• **Exercise aim**: Please reproduce the records below exactly, omitting any pictures they contain.

Stored entries:
== == ==
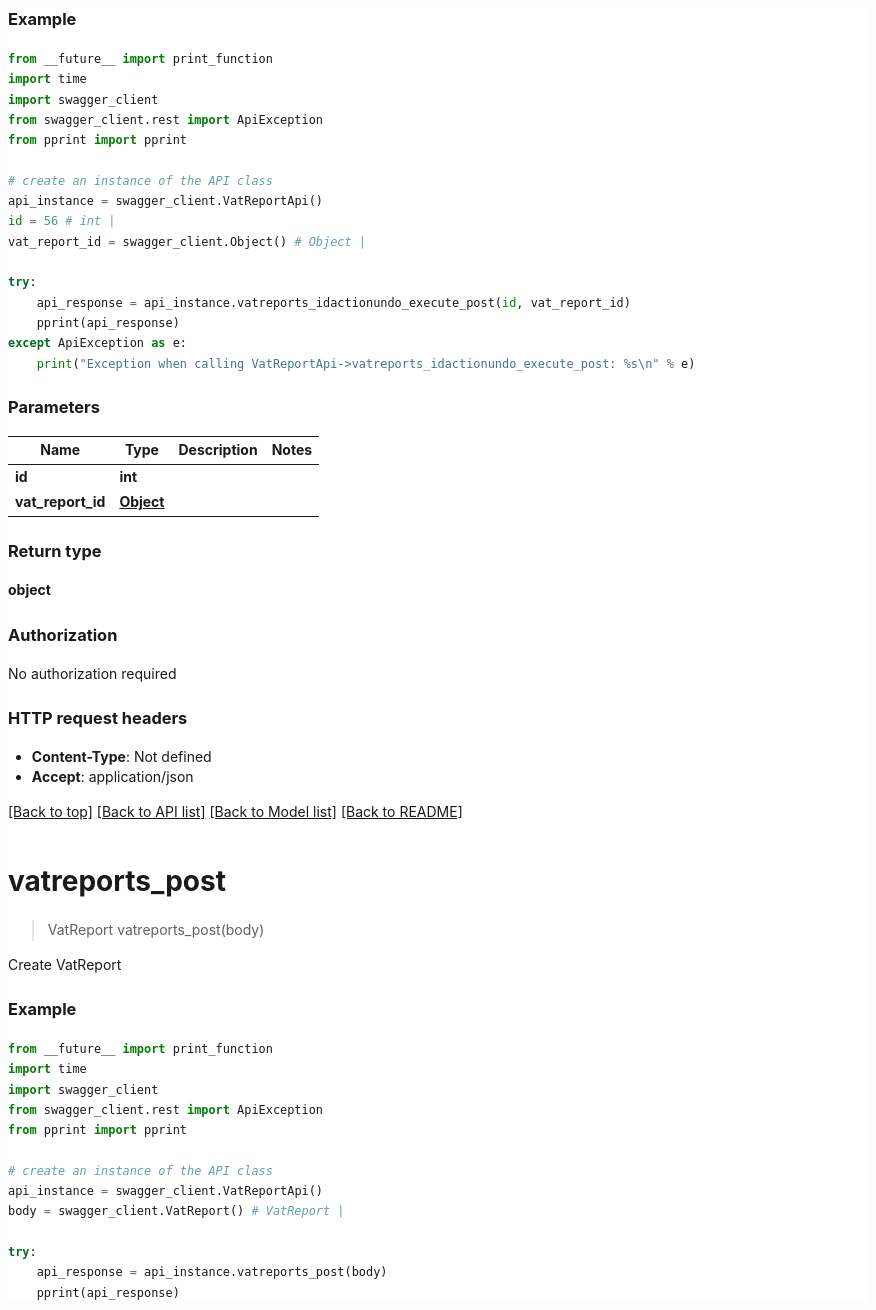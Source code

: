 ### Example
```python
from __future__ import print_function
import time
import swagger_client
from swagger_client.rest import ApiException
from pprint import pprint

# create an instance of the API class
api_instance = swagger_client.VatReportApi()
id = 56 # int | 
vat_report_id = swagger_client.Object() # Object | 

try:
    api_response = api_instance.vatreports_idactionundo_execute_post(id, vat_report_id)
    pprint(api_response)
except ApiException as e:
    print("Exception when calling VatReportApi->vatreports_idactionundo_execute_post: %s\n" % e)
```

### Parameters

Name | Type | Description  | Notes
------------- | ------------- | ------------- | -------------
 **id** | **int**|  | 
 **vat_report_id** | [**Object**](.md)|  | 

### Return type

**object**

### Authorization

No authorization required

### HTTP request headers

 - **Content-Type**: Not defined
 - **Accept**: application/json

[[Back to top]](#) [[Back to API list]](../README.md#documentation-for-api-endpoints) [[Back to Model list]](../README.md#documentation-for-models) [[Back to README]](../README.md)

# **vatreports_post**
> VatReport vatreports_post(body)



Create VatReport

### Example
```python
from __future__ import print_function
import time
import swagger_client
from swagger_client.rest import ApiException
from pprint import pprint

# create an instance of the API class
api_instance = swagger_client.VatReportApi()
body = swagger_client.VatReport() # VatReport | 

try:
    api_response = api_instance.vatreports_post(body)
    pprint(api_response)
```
== == ==
• **Solution for this problem**:
Source code

: ### Example
```python
from __future__ import print_function
import time
import swagger_client
from swagger_client.rest import ApiException
from pprint import pprint

# create an instance of the API class
api_instance = swagger_client.VatReportApi()
id = 56 # int | 
vat_report_id = swagger_client.Object() # Object | 

try:
    api_response = api_instance.vatreports_idactionundo_execute_post(id, vat_report_id)
    pprint(api_response)
except ApiException as e:
    print("Exception when calling VatReportApi->vatreports_idactionundo_execute_post: %s\n" % e)
```

### Parameters

Name | Type | Description  | Notes
------------- | ------------- | ------------- | -------------
 **id** | **int**|  | 
 **vat_report_id** | [**Object**](.md)|  | 

### Return type

**object**

### Authorization

No authorization required

### HTTP request headers

 - **Content-Type**: Not defined
 - **Accept**: application/json

[[Back to top]](#) [[Back to API list]](../README.md#documentation-for-api-endpoints) [[Back to Model list]](../README.md#documentation-for-models) [[Back to README]](../README.md)

# **vatreports_post**
> VatReport vatreports_post(body)



Create VatReport

### Example
```python
from __future__ import print_function
import time
import swagger_client
from swagger_client.rest import ApiException
from pprint import pprint

# create an instance of the API class
api_instance = swagger_client.VatReportApi()
body = swagger_client.VatReport() # VatReport | 

try:
    api_response = api_instance.vatreports_post(body)
    pprint(api_response)
```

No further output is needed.